* _Assignment_
Only the lines from the one containing "gcloc - Number of branches: 2" through the one containing "of 425.45 KB" should be printed, exactly as they appear below, with both ends included.

* _Records provided_
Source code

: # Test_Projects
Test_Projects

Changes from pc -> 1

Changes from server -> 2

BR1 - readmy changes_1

...

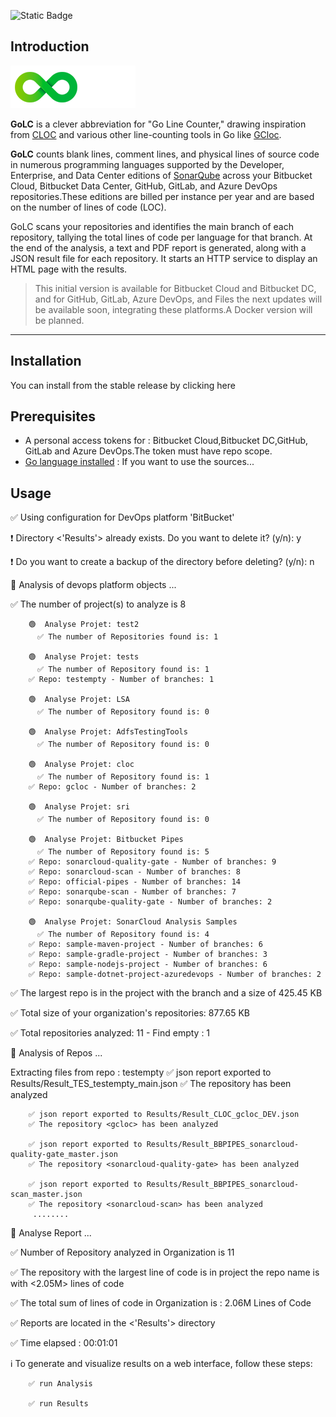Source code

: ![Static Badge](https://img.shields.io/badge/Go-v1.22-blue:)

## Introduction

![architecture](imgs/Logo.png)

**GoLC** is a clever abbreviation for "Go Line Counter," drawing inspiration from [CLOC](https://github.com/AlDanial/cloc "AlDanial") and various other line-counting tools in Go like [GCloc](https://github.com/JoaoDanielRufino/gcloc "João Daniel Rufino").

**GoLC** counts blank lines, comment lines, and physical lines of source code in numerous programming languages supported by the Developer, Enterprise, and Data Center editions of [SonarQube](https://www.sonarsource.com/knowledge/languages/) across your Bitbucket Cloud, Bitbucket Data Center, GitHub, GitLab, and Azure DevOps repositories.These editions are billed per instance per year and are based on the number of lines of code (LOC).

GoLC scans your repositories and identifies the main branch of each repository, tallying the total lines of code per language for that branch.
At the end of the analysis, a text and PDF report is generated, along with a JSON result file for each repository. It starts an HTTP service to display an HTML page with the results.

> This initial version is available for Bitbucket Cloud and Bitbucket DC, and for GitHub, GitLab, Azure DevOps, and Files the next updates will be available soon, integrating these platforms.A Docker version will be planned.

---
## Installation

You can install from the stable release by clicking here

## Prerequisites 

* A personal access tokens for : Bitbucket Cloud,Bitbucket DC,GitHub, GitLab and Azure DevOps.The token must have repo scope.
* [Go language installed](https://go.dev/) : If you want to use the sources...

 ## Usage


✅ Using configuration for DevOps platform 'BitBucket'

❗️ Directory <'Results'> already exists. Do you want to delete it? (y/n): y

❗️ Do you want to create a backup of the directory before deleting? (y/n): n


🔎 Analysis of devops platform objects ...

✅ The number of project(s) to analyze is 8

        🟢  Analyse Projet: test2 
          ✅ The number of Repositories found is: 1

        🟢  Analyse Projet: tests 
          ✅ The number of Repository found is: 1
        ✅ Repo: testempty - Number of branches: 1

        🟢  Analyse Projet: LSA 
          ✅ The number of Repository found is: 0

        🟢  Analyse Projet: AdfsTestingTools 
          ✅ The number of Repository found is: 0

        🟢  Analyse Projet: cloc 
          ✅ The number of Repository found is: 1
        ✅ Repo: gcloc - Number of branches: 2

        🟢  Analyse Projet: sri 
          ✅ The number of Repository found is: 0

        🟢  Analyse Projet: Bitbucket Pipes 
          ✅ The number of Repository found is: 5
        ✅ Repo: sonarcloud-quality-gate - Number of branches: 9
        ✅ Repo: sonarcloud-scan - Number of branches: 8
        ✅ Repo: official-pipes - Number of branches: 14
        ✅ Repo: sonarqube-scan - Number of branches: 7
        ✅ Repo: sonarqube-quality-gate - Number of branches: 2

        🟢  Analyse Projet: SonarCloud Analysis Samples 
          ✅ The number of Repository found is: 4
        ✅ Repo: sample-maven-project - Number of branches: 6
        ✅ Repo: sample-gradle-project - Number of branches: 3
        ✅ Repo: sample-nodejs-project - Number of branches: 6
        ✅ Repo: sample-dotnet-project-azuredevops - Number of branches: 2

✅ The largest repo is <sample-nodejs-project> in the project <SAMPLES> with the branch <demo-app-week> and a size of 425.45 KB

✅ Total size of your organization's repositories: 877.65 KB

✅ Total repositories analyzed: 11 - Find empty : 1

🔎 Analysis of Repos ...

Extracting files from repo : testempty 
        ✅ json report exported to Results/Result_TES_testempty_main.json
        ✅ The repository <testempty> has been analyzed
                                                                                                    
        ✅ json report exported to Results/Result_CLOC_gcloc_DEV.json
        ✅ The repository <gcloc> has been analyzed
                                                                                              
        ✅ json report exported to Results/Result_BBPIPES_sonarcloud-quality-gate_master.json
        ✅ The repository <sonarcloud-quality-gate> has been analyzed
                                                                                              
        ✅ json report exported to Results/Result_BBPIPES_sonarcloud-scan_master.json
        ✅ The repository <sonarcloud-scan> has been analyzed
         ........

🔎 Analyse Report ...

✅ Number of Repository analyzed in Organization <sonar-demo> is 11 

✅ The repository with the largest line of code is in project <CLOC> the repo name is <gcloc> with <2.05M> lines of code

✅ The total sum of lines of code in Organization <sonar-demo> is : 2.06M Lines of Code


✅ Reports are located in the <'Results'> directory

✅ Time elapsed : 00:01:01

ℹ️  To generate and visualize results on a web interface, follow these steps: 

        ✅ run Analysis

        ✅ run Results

* _Answer to this exercise_
        ✅ Repo: gcloc - Number of branches: 2

        🟢  Analyse Projet: sri 
          ✅ The number of Repository found is: 0

        🟢  Analyse Projet: Bitbucket Pipes 
          ✅ The number of Repository found is: 5
        ✅ Repo: sonarcloud-quality-gate - Number of branches: 9
        ✅ Repo: sonarcloud-scan - Number of branches: 8
        ✅ Repo: official-pipes - Number of branches: 14
        ✅ Repo: sonarqube-scan - Number of branches: 7
        ✅ Repo: sonarqube-quality-gate - Number of branches: 2

        🟢  Analyse Projet: SonarCloud Analysis Samples 
          ✅ The number of Repository found is: 4
        ✅ Repo: sample-maven-project - Number of branches: 6
        ✅ Repo: sample-gradle-project - Number of branches: 3
        ✅ Repo: sample-nodejs-project - Number of branches: 6
        ✅ Repo: sample-dotnet-project-azuredevops - Number of branches: 2

✅ The largest repo is <sample-nodejs-project> in the project <SAMPLES> with the branch <demo-app-week> and a size of 425.45 KB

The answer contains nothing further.